De acuerdo con la jurisprudencia  constitucional, en los casos en que se presenta un incumplimiento en  los términos procesales, más allá que se  acredite la inexistencia de otro mecanismo de defensa judicial, la  prosperidad del amparo se somete a lo siguiente: (i) que el  funcionario haya incurrido en mora judicial injustificada; y (ii) se  esté ante la posibilidad de que se materialice un daño  y la generación de un perjuicio que no pueda ser subsanado (CC  T-230-2013).  

Es así como a partir de  la intervención de la Fiscalía 72 Seccional de  Chigorodó, se establece que no se puede determinar la tardanza  alegada, para resolver de fondo el asunto dentro de la investigación  penal que cursa con ocasión a la  denuncia presentada por el tutelante y que  se encuentran en cabeza de esa autoridad. Lo anterior, al  evidenciarse que, se han surtido las diligencias pertinentes dentro  del trámite procesal, con el fin de emitir un pronunciamiento  de fondo con ocasión a la investigación realizada.  

De las pruebas allegadas al  expediente se observa que, en lo que respecta a la Fiscalía  accionada, una vez realizado el programa metodológico y  enterados de la ampliación de la denuncia presentada por el  señor CUERVO JARAMILLO  en la que se dio a conocer la presunta falsedad de la escritura  pública No. 1122, el ente investigador emitió orden de  policía judicial con el fin de realizar una prueba  grafológica, por lo que, actualmente se encuentra a la espera  de que el perito realice los trámites pertinentes en la  Notaría Única del Círculo de Carepa, para así,  emitir el pronunciamiento que en derecho corresponda.  
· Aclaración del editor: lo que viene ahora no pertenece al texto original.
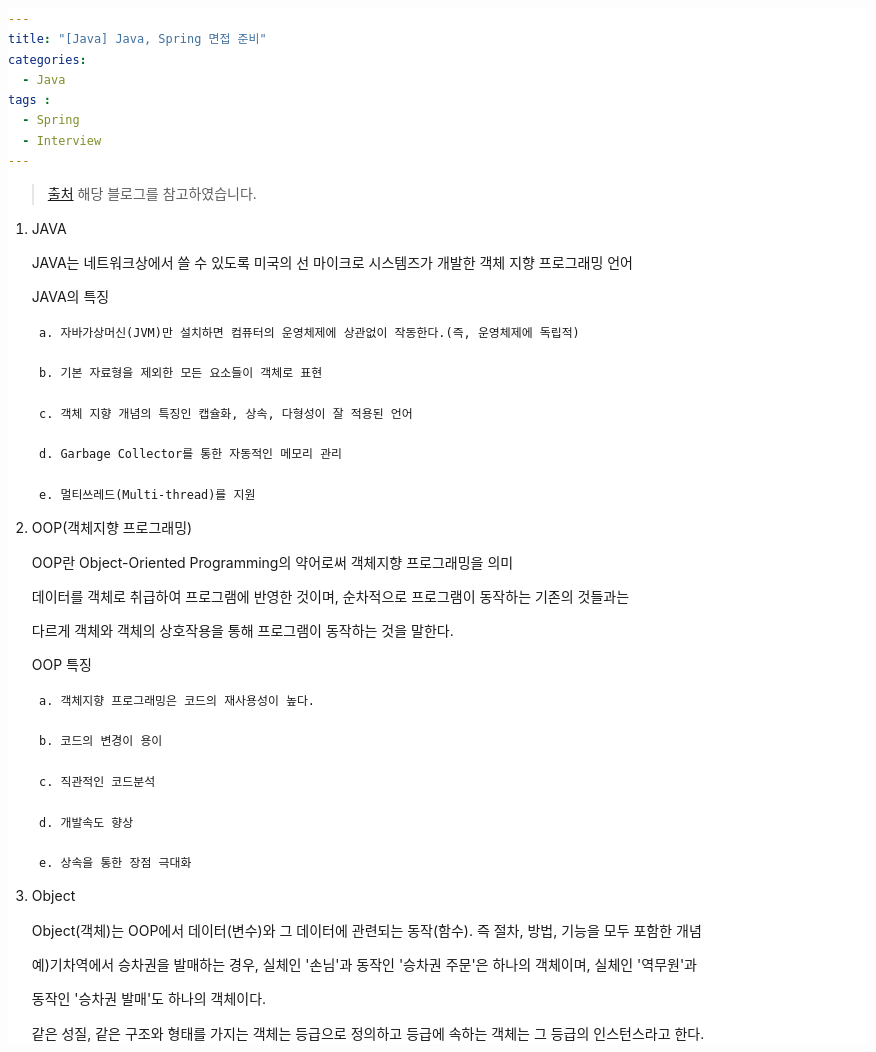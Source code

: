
 ```yaml
---
title: "[Java] Java, Spring 면접 준비"
categories: 
  - Java
tags : 
  - Spring
  - Interview
---
```


> [출처](https://hahahoho5915.tistory.com/16) 해당 블로그를 참고하였습니다.

1. JAVA

    JAVA는 네트워크상에서 쓸 수 있도록 미국의 선 마이크로 시스템즈가 개발한 객체 지향 프로그래밍 언어

    JAVA의 특징

        a. 자바가상머신(JVM)만 설치하면 컴퓨터의 운영체제에 상관없이 작동한다.(즉, 운영체제에 독립적)

        b. 기본 자료형을 제외한 모든 요소들이 객체로 표현

        c. 객체 지향 개념의 특징인 캡슐화, 상속, 다형성이 잘 적용된 언어

        d. Garbage Collector를 통한 자동적인 메모리 관리

        e. 멀티쓰레드(Multi-thread)를 지원



2. OOP(객체지향 프로그래밍)

    OOP란 Object-Oriented Programming의 약어로써 객체지향 프로그래밍을 의미

    데이터를 객체로 취급하여 프로그램에 반영한 것이며, 순차적으로 프로그램이 동작하는 기존의 것들과는

    다르게 객체와 객체의 상호작용을 통해 프로그램이 동작하는 것을 말한다.

    OOP 특징

        a. 객체지향 프로그래밍은 코드의 재사용성이 높다.

        b. 코드의 변경이 용이

        c. 직관적인 코드분석

        d. 개발속도 향상

        e. 상속을 통한 장점 극대화

    

3. Object

    Object(객체)는 OOP에서 데이터(변수)와 그 데이터에 관련되는 동작(함수). 즉 절차, 방법, 기능을 모두 포함한 개념

    예)기차역에서 승차권을 발매하는 경우, 실체인 '손님'과 동작인 '승차권 주문'은 하나의 객체이며, 실체인 '역무원'과

    동작인 '승차권 발매'도 하나의 객체이다.

    같은 성질, 같은 구조와 형태를 가지는 객체는 등급으로 정의하고 등급에 속하는 객체는 그 등급의 인스턴스라고 한다.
Asimismo, por parte de la  Fiscalía convocada, con el fin de esclarecer los hechos  manifestados por el denunciante, se han emitido órdenes de  policía judicial, de fechas 19 de diciembre de 2016, 23 de  abril y 20 de mayo de 2021, esta última, con el objeto de  concretar un contejo grafológico de la firma que aparece en la  escritura pública No. 1122; además, se ha solicitado el  análisis de elementos materiales probatorios y la evidencia  física señalada el 14 de mayo de 2021.  

Adicionalmente, al advertir la  Fiscalía 72 Seccional de Chigorodó  que el accionante no fue reconocido en el trámite surtido ante  la Unidad Administrativa Especial de Gestión de Restitución  de Tierras Despojadas -Resoluciones  No. 1680 de 7 de noviembre de 2014 y No. RA0023 de 6 de enero de  2015-, compulsó copias ante  la Fiscalía 97 de Apartadó, por la posible comisión  de los delitos de falso testimonio y fraude procesal en cabeza del  señor CUERVO JARAMILLO.  

Siendo así, no se puede  establecer la responsabilidad en la tardanza del tramite  investigativo, dentro de la investigación penal de  referencia, ya que la Fiscalía  72 Seccional de Chigorodó ha  realizado acciones tendientes a obtener lo requerido, con el fin de  emitir un pronunciamiento de fondo frente a la denuncia presentada  por el accionante.  

De otra parte, el actor no se  encuentra amparado por alguna situación excepcional de la cual  se derive un perjuicio irremediable, que amerite un trato preferente  a su asunto.  

Por lo  expuesto,  la  CORTE SUPREMA DE JUSTICIA, SALA DE CASACIÓN PENAL – EN  SALA DE DECISIÓN DE ACCIONES DE TUTELA No. 1,  administrando justicia, en nombre de la República y por  autoridad de la Ley,    

RESUELVE  

PRIMERO.  CONFIRMAR  el fallo de tutela impugnado, por las razones expuestas.  

SEGUNDO.  NOTIFICAR  a los sujetos procesales el presente fallo, por el medio más  expedito.  

TERCERO.  Envíese la actuación a la Corte Constitucional para su  eventual revisión, dentro del término indicado en el  artículo 31 del Decreto 2591 de 1991.  

NOTIFÍQUESE  Y CÚMPLASE  

JOSÉ  FRANCISCO ACUÑA VIZCAYA  

PATRICIA  SALAZAR CUÉLLAR  

EUGENIO  FERNÁNDEZ CARLIER  

NUBIA  YOLANDA NOVA GARCÍA  

Secretaria  

1          Fallos C-590 de          2005 y T-332 de 2006.  

2          Ibídem.  

3          Sentencia T-522 de 2001.  

4          Cfr. Sentencias T-462 de 2003; SU-1184 de 2001; T-1625 de 2000 y          T-1031 de 2001.